Records provided
• • • • • • •

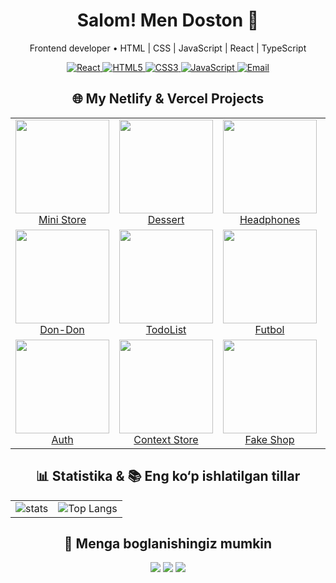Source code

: <h1 align="center">Salom! Men <b>Doston</b> 👋</h1>
<p align="center">Frontend developer • HTML | CSS | JavaScript | React | TypeScript</p>

<!-- Skills Badges -->
<p align="center">
  <a href="https://github.com/dostonadxamov">
    <img src="https://img.shields.io/badge/React-%2320232a.svg?style=for-the-badge&logo=react&logoColor=61DAFB" alt="React"/>
  </a>
  <a href="https://github.com/dostonadxamov">
    <img src="https://img.shields.io/badge/HTML5-%23E34F26.svg?style=for-the-badge&logo=html5&logoColor=ffffff" alt="HTML5"/>
  </a>
  <a href="https://github.com/dostonadxamov">
    <img src="https://img.shields.io/badge/CSS3-%231572B6.svg?style=for-the-badge&logo=css3&logoColor=ffffff" alt="CSS3"/>
  </a>
  <a href="https://github.com/dostonadxamov">
    <img src="https://img.shields.io/badge/JavaScript-%23F7DF1E.svg?style=for-the-badge&logo=javascript&logoColor=000000" alt="JavaScript"/>
  </a>
  <a href="mailto:dostonadxamov222@gmail.com">
    <img src="https://img.shields.io/badge/Email-dostonadxamov222@gmail.com-blue?style=for-the-badge" alt="Email"/>
  </a>
</p>

<!-- Projects -->
<h2 align="center">🌐 My Netlify & Vercel Projects</h2>
<table align="center">
  <tr>
    <td align="center">
      <a href="https://spontaneous-tanuki-adb569.netlify.app/">
        <img src="https://i.postimg.cc/GtYB3Cw5/Screenshot-From-2025-08-27-01-38-05.png" width="150px"/><br/>
        Mini Store
      </a>
    </td>
    <td align="center">
      <a href="https://velvety-kashata-f00e42.netlify.app/">
        <img src="https://i.postimg.cc/ZnFTDKh4/Screenshot-From-2025-08-27-01-46-32.png" width="150px"/><br/>
        Dessert
      </a>
    </td>
    <td align="center">
      <a href="https://zesty-otter-e326f5.netlify.app/">
        <img src="https://i.postimg.cc/2S3Dnx3z/Screenshot-From-2025-08-27-01-48-38.png" width="150px"/><br/>
        Headphones
      </a>
    </td>
    <td align="center">
      <a href="https://whimsical-sprite-e3ae08.netlify.app/">
        <img src="https://i.postimg.cc/cJqb67nk/Screenshot-From-2025-08-27-01-50-22.png" width="150px"/><br/>
        Region
      </a>
    </td>
  </tr>
  <tr>
    <td align="center">
      <a href="https://roaring-biscotti-e566b4.netlify.app/">
        <img src="https://i.postimg.cc/mZdp7W9H/Screenshot-From-2025-08-27-01-51-16.png" width="150px"/><br/>
        Don-Don
      </a>
    </td>
    <td align="center">
      <a href="https://todo-project-adxamovs.netlify.app/">
        <img src="https://i.postimg.cc/13FWxgjG/Screenshot-From-2025-08-27-01-52-24.png" width="150px"/><br/>
        TodoList
      </a>
    </td>
    <td align="center">
      <a href="https://illustrious-seahorse-8f28f0.netlify.app/">
        <img src="https://via.placeholder.com/150x90.png?text=Futbol" width="150px"/><br/>
        Futbol
      </a>
    </td>
    <td align="center">
      <a href="https://algorithm-evengers-topshiriq-1.netlify.app/">
        <img src="https://via.placeholder.com/150x90.png?text=Design" width="150px"/><br/>
        Design
      </a>
    </td>
  </tr>
  <tr>
    <td align="center">
      <a href="https://autharition.vercel.app/">
        <img src="https://via.placeholder.com/150x90.png?text=Auth" width="150px"/><br/>
        Auth
      </a>
    </td>
    <td align="center">
      <a href="https://context-store-rosy.vercel.app/">
        <img src="https://via.placeholder.com/150x90.png?text=Context+Store" width="150px"/><br/>
        Context Store
      </a>
    </td>
    <td align="center">
      <a href="https://fake-shop-flax.vercel.app/">
        <img src="https://via.placeholder.com/150x90.png?text=Fake+Shop" width="150px"/><br/>
        Fake Shop
      </a>
    </td>
    <td></td>
  </tr>
</table>

<!-- GitHub Stats yonma-yon -->
<h2 align="center">📊 Statistika & 📚 Eng ko‘p ishlatilgan tillar</h2>
<table align="center">
  <tr>
    <td align="center">
      <picture>
        <source media="(prefers-color-scheme: dark)" srcset="https://github-readme-stats.vercel.app/api?username=dostonadxamov&show_icons=true"/>
        <img alt="stats" src="https://github-readme-stats.vercel.app/api?username=dostonadxamov&show_icons=true"/>
      </picture>
    </td>
    <td align="center">
      <img alt="Top Langs" src="https://github-readme-stats.vercel.app/api/top-langs/?username=dostonadxamov&layout=compact&theme=radical"/>
    </td>
  </tr>
</table>

<!-- Kontaktlar -->
<h2 align="center">🤝 Menga boglanishingiz  mumkin</h2>
<p align="center">
  <a href="https://t.me/DOSTON_DEVELOPER"><img src="https://img.shields.io/badge/Telegram-2CA5E0?style=for-the-badge&logo=telegram&logoColor=white"/></a>
  <a href="https://www.linkedin.com/in/doston-adxamov-47709a320/"><img src="https://img.shields.io/badge/LinkedIn-0A66C2?style=for-the-badge&logo=linkedin&logoColor=white"/></a>
  <a href="mailto:dostonadxamov222@gmail.com"><img src="https://img.shields.io/badge/Email-D14836?style=for-the-badge&logo=gmail&logoColor=white"/></a>
</p>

• • • • • • •

Work item
Each record above must be retyped exactly as given, with the images excluded.

Output
Source code

: <h1 align="center">Salom! Men <b>Doston</b> 👋</h1>
<p align="center">Frontend developer • HTML | CSS | JavaScript | React | TypeScript</p>

<!-- Skills Badges -->
<p align="center">
  <a href="https://github.com/dostonadxamov">
    <img src="https://img.shields.io/badge/React-%2320232a.svg?style=for-the-badge&logo=react&logoColor=61DAFB" alt="React"/>
  </a>
  <a href="https://github.com/dostonadxamov">
    <img src="https://img.shields.io/badge/HTML5-%23E34F26.svg?style=for-the-badge&logo=html5&logoColor=ffffff" alt="HTML5"/>
  </a>
  <a href="https://github.com/dostonadxamov">
    <img src="https://img.shields.io/badge/CSS3-%231572B6.svg?style=for-the-badge&logo=css3&logoColor=ffffff" alt="CSS3"/>
  </a>
  <a href="https://github.com/dostonadxamov">
    <img src="https://img.shields.io/badge/JavaScript-%23F7DF1E.svg?style=for-the-badge&logo=javascript&logoColor=000000" alt="JavaScript"/>
  </a>
  <a href="mailto:dostonadxamov222@gmail.com">
    <img src="https://img.shields.io/badge/Email-dostonadxamov222@gmail.com-blue?style=for-the-badge" alt="Email"/>
  </a>
</p>

<!-- Projects -->
<h2 align="center">🌐 My Netlify & Vercel Projects</h2>
<table align="center">
  <tr>
    <td align="center">
      <a href="https://spontaneous-tanuki-adb569.netlify.app/">
        <img src="https://i.postimg.cc/GtYB3Cw5/Screenshot-From-2025-08-27-01-38-05.png" width="150px"/><br/>
        Mini Store
      </a>
    </td>
    <td align="center">
      <a href="https://velvety-kashata-f00e42.netlify.app/">
        <img src="https://i.postimg.cc/ZnFTDKh4/Screenshot-From-2025-08-27-01-46-32.png" width="150px"/><br/>
        Dessert
      </a>
    </td>
    <td align="center">
      <a href="https://zesty-otter-e326f5.netlify.app/">
        <img src="https://i.postimg.cc/2S3Dnx3z/Screenshot-From-2025-08-27-01-48-38.png" width="150px"/><br/>
        Headphones
      </a>
    </td>
    <td align="center">
      <a href="https://whimsical-sprite-e3ae08.netlify.app/">
        <img src="https://i.postimg.cc/cJqb67nk/Screenshot-From-2025-08-27-01-50-22.png" width="150px"/><br/>
        Region
      </a>
    </td>
  </tr>
  <tr>
    <td align="center">
      <a href="https://roaring-biscotti-e566b4.netlify.app/">
        <img src="https://i.postimg.cc/mZdp7W9H/Screenshot-From-2025-08-27-01-51-16.png" width="150px"/><br/>
        Don-Don
      </a>
    </td>
    <td align="center">
      <a href="https://todo-project-adxamovs.netlify.app/">
        <img src="https://i.postimg.cc/13FWxgjG/Screenshot-From-2025-08-27-01-52-24.png" width="150px"/><br/>
        TodoList
      </a>
    </td>
    <td align="center">
      <a href="https://illustrious-seahorse-8f28f0.netlify.app/">
        <img src="https://via.placeholder.com/150x90.png?text=Futbol" width="150px"/><br/>
        Futbol
      </a>
    </td>
    <td align="center">
      <a href="https://algorithm-evengers-topshiriq-1.netlify.app/">
        <img src="https://via.placeholder.com/150x90.png?text=Design" width="150px"/><br/>
        Design
      </a>
    </td>
  </tr>
  <tr>
    <td align="center">
      <a href="https://autharition.vercel.app/">
        <img src="https://via.placeholder.com/150x90.png?text=Auth" width="150px"/><br/>
        Auth
      </a>
    </td>
    <td align="center">
      <a href="https://context-store-rosy.vercel.app/">
        <img src="https://via.placeholder.com/150x90.png?text=Context+Store" width="150px"/><br/>
        Context Store
      </a>
    </td>
    <td align="center">
      <a href="https://fake-shop-flax.vercel.app/">
        <img src="https://via.placeholder.com/150x90.png?text=Fake+Shop" width="150px"/><br/>
        Fake Shop
      </a>
    </td>
    <td></td>
  </tr>
</table>

<!-- GitHub Stats yonma-yon -->
<h2 align="center">📊 Statistika & 📚 Eng ko‘p ishlatilgan tillar</h2>
<table align="center">
  <tr>
    <td align="center">
      <picture>
        <source media="(prefers-color-scheme: dark)" srcset="https://github-readme-stats.vercel.app/api?username=dostonadxamov&show_icons=true"/>
        <img alt="stats" src="https://github-readme-stats.vercel.app/api?username=dostonadxamov&show_icons=true"/>
      </picture>
    </td>
    <td align="center">
      <img alt="Top Langs" src="https://github-readme-stats.vercel.app/api/top-langs/?username=dostonadxamov&layout=compact&theme=radical"/>
    </td>
  </tr>
</table>

<!-- Kontaktlar -->
<h2 align="center">🤝 Menga boglanishingiz  mumkin</h2>
<p align="center">
  <a href="https://t.me/DOSTON_DEVELOPER"><img src="https://img.shields.io/badge/Telegram-2CA5E0?style=for-the-badge&logo=telegram&logoColor=white"/></a>
  <a href="https://www.linkedin.com/in/doston-adxamov-47709a320/"><img src="https://img.shields.io/badge/LinkedIn-0A66C2?style=for-the-badge&logo=linkedin&logoColor=white"/></a>
  <a href="mailto:dostonadxamov222@gmail.com"><img src="https://img.shields.io/badge/Email-D14836?style=for-the-badge&logo=gmail&logoColor=white"/></a>
</p>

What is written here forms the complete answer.